**DIRECTIONS:**
Restrict the output to the lines below starting at the one that contains "UKIP - UK Independence Party" and ending at the one that contains "Grateful thanks are", and restate them word for word, both ends included.

-- Opening Marker --

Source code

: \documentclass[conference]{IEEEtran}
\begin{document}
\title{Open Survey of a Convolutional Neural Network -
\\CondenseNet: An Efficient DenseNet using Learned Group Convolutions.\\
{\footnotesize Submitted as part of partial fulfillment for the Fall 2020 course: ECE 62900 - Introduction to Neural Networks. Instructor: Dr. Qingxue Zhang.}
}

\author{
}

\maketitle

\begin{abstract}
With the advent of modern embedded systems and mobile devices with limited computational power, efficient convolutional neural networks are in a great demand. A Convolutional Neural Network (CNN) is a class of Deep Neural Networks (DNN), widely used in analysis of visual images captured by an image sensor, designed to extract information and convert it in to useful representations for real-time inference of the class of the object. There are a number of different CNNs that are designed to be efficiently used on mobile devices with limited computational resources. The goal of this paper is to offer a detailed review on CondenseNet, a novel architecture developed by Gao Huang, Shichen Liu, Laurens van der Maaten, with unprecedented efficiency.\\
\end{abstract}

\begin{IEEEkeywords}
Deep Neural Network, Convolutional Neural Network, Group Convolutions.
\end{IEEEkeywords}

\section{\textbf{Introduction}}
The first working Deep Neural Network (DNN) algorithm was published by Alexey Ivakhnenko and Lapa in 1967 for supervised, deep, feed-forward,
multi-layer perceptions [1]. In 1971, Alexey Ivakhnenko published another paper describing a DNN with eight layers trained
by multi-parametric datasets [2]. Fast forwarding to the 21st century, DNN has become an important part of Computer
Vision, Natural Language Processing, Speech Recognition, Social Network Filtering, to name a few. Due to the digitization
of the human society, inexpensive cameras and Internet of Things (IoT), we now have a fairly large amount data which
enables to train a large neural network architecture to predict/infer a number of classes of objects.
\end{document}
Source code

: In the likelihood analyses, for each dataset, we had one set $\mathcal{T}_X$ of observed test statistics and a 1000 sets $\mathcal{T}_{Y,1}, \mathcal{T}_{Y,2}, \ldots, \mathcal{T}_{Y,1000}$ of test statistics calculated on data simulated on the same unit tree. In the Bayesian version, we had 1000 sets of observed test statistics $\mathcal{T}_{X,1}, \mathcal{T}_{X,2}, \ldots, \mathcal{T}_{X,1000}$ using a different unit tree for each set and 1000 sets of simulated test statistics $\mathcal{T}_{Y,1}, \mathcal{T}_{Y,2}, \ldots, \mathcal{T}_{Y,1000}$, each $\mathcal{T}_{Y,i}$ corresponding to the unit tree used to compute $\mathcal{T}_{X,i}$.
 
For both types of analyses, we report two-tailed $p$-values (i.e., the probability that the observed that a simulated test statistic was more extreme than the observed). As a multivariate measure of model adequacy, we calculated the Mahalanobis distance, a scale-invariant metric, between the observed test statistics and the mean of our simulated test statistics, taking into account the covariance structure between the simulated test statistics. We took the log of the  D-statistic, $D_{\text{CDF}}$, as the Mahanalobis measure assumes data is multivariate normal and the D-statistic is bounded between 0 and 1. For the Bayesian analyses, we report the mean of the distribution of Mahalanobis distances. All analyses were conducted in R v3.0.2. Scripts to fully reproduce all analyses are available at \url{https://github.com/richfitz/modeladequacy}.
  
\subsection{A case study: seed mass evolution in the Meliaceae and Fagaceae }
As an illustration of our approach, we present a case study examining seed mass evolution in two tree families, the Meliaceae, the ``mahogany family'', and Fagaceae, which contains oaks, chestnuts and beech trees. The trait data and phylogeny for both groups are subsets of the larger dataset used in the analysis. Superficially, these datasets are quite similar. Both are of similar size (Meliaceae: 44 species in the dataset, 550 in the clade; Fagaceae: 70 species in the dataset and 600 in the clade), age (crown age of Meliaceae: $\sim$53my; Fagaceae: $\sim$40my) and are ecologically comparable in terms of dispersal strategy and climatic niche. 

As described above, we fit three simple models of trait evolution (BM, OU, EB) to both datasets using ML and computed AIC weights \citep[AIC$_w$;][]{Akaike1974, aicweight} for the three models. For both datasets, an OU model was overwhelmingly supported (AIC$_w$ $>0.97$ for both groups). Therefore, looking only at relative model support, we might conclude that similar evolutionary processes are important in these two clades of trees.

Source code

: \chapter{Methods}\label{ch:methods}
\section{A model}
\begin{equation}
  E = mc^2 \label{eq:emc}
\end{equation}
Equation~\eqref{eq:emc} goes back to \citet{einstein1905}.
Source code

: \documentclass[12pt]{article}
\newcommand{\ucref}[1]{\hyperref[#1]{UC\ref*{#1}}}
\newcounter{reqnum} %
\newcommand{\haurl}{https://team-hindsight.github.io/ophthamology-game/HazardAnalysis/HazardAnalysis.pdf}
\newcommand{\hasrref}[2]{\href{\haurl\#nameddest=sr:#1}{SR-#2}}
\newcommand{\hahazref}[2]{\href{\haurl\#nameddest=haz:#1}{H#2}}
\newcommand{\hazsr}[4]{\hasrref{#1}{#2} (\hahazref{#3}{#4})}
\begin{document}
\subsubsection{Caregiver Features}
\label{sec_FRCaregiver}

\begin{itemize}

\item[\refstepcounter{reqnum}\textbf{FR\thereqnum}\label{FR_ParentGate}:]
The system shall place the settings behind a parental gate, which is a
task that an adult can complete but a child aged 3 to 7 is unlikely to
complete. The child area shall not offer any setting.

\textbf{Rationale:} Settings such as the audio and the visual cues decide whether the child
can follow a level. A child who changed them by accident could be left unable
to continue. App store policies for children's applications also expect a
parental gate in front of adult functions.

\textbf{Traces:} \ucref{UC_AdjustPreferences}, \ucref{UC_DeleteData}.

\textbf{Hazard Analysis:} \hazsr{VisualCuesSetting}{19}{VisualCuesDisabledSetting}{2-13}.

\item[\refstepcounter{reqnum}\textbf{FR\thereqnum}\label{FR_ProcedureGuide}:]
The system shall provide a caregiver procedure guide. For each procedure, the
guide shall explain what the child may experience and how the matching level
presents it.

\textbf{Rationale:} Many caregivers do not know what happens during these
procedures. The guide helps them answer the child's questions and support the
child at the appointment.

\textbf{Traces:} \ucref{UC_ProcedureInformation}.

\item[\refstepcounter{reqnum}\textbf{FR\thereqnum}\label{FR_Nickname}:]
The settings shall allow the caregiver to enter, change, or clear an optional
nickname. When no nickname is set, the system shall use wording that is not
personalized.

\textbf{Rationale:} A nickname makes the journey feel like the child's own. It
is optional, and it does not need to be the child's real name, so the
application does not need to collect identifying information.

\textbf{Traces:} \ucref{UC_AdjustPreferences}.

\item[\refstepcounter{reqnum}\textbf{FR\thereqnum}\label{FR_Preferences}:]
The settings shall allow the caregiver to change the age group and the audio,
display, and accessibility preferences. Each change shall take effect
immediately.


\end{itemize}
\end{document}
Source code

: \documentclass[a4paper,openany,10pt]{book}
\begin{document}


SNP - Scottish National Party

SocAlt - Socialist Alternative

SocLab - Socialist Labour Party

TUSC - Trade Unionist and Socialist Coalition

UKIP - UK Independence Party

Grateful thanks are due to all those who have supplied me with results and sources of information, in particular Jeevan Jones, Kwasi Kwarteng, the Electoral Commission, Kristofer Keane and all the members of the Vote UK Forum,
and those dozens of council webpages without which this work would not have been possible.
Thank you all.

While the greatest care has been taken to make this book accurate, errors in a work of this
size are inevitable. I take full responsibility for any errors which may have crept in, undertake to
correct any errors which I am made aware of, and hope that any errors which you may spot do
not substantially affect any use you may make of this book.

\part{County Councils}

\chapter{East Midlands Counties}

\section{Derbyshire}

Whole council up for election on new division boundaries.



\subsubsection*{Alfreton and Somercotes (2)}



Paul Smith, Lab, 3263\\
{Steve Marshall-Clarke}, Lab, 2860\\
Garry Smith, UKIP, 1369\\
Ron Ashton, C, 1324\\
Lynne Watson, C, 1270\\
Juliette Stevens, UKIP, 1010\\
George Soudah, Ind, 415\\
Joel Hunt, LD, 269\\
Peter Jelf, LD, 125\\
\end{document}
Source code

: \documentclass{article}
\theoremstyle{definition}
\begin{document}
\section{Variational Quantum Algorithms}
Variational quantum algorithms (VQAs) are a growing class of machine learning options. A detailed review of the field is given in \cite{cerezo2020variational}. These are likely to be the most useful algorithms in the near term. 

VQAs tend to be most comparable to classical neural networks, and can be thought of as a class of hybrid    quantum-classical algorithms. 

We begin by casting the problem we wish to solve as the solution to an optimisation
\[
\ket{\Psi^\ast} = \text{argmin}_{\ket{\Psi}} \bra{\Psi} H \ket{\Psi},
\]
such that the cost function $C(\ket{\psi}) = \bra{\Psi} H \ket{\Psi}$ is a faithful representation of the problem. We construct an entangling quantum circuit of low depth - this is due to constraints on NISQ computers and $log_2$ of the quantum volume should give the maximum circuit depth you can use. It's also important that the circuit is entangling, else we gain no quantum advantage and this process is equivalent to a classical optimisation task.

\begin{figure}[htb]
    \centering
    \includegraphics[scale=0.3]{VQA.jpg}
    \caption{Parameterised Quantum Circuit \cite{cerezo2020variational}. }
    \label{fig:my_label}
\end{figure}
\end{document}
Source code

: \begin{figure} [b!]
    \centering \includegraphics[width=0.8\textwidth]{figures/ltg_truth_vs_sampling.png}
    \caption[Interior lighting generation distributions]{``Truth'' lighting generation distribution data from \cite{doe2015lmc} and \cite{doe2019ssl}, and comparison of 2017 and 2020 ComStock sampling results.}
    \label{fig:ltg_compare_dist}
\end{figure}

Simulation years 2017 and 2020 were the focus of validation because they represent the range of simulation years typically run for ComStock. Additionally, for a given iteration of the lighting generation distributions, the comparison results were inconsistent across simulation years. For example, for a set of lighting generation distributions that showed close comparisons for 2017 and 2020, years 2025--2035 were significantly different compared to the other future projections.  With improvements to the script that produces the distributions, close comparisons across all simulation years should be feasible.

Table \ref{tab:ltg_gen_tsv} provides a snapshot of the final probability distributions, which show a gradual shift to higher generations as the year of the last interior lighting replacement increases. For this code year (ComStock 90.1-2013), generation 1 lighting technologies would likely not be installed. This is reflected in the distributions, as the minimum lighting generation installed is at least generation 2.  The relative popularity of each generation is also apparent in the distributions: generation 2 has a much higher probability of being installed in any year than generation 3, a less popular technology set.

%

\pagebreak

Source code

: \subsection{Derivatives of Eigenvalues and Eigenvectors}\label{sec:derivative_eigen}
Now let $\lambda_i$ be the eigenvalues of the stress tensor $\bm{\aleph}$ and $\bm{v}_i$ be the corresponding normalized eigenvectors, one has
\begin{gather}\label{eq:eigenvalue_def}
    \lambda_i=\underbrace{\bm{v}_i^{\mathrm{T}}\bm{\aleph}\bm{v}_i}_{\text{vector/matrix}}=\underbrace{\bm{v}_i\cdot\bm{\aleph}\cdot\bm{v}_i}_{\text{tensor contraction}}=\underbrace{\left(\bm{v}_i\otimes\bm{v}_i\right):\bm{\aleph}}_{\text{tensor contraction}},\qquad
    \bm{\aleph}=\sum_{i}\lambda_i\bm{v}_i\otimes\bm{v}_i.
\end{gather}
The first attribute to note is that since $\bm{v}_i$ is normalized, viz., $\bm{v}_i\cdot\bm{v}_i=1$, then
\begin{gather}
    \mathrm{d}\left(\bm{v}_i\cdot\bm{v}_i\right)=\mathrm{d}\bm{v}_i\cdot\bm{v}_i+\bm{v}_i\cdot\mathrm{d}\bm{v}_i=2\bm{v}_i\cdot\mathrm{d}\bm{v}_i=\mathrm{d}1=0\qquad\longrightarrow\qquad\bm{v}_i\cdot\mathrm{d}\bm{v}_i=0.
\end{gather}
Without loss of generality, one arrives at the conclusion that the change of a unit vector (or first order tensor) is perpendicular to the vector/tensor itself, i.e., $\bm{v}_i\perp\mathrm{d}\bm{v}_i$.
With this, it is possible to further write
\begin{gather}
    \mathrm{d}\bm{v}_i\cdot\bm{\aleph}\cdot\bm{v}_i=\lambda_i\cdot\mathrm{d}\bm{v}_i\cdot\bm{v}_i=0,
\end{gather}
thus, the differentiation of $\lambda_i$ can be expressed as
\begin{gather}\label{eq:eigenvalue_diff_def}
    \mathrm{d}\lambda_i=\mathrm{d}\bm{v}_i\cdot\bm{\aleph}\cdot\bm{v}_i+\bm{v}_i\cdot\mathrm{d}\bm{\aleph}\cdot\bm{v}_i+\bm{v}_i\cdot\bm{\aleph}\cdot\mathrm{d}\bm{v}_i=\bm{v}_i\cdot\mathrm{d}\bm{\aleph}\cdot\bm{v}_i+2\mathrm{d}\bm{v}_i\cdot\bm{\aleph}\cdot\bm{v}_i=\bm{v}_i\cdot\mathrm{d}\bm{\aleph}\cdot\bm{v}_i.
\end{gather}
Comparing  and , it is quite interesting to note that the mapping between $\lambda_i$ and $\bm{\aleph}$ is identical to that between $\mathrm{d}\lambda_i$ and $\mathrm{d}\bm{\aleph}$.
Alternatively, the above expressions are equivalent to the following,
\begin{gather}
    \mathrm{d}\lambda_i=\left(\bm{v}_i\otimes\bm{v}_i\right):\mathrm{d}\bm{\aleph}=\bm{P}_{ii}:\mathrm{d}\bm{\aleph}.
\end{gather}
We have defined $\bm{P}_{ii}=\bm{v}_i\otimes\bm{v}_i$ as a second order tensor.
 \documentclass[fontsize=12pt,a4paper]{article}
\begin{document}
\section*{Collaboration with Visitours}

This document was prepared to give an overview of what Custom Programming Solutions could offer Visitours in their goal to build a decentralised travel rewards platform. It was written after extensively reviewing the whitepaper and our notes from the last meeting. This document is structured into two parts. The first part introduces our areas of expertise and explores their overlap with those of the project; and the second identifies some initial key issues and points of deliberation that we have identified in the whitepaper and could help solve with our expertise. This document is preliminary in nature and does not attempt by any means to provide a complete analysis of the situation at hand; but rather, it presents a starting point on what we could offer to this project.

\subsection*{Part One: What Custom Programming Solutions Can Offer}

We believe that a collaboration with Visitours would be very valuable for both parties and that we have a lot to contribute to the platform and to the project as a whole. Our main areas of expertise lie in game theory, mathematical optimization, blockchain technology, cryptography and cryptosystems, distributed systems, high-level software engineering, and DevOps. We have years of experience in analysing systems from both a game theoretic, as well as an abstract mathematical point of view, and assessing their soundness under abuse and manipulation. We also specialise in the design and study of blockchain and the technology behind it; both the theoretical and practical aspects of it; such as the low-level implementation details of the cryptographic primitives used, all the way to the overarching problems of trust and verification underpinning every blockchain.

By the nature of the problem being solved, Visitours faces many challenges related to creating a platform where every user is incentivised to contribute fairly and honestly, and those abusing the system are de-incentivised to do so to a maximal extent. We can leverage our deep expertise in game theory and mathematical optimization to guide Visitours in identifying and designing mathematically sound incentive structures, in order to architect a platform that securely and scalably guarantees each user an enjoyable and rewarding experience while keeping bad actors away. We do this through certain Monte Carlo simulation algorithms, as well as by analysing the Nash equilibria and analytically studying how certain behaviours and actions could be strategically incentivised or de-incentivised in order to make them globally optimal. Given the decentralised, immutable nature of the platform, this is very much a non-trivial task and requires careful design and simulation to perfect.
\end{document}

-- Closing Marker --

**TASK OUTPUT:**
UKIP - UK Independence Party

Grateful thanks are due to all those who have supplied me with results and sources of information, in particular Jeevan Jones, Kwasi Kwarteng, the Electoral Commission, Kristofer Keane and all the members of the Vote UK Forum,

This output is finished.